A friend of mine just posted a picture of some guys standing on a pile of what appear to be human bones on her blog. She saw the photo in an antique store in Kentucky and was curious, but it was way outside her price range. So this is actually a photo of a picture.
Or possibly slaughterhouse bones. Possibly from the Chicago fire since they’re wearing firemen’s hats, though most animal bones from slaughterhouses were piled up an burned as bone char has a lot of industrial uses (glue, soap, paint, carbon filters, etc.),
Overview of the buffalo bone picking industry and their uses- paint, adhesives, and fertilizer- which explains why the bones were harvested in such large numbers after the extermination. (I recognize that the extermination was ongoing, but the original intent was not in order to obtain the hooves and horns.)
No, you are right upon further examination. I thought it was a railroad track or boxcars behind and some old timey people. But they definitely do look human, especially the guy on the left who seems to be making a jolly roger arrangement.
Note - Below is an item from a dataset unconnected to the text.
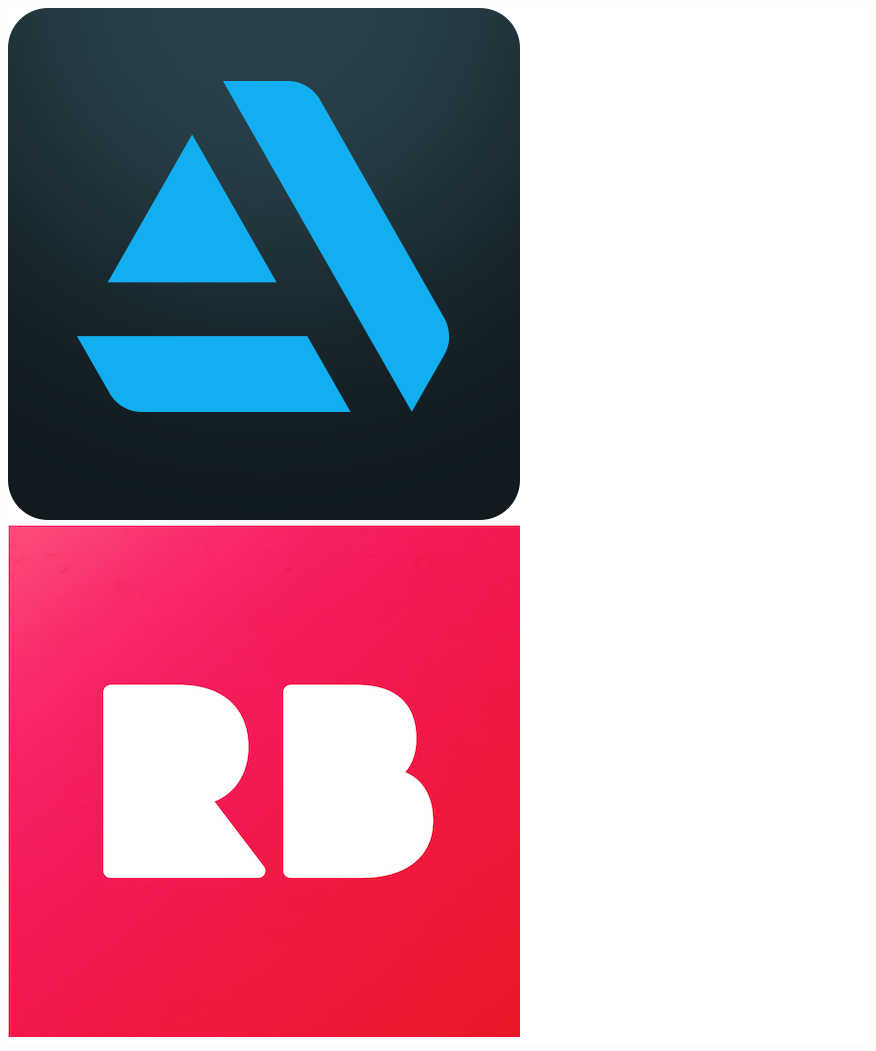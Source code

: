   <a href="https://www.artstation.com/artwork/ZaW3gR"><img class="social-media-icons" src="/images/social-media-icons/social-media-icon-artstation.png"></a>
  <a href="https://www.redbubble.com/shop/ap/156464183"><img class="social-media-icons" src="/images/social-media-icons/social-media-icon-redbubble.png"></a>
I don’t think they’re human bones. That’s Killing Fields quantity- at least hundreds of skeletons and I think if there was a mass grave unearthed that big before WW2 (which this clearly is) it would be a famous event.
There doesn’t seem to be a lot of respect for the bones. My guess would be that it’s something mediumly innocuous like that a graveyard in South Africa had been dug up to make room for new city buildings, and so long as they had the bones all piled up waiting to be transported out of town, some guys got up on them to fool about.
There were some Indian burial mounds near Macon, Georgiathat were plowed through when the railroad was built, and I’m sure in other places as well. I wouldn’t think there would be as many bones as in that picture, but perhaps if it was several of them it could be.
The bones all appear very uniformly bleached. Or is that due to the type/age of film. Wouldn’t bones that came out of any sort of graves be stained by the dirt?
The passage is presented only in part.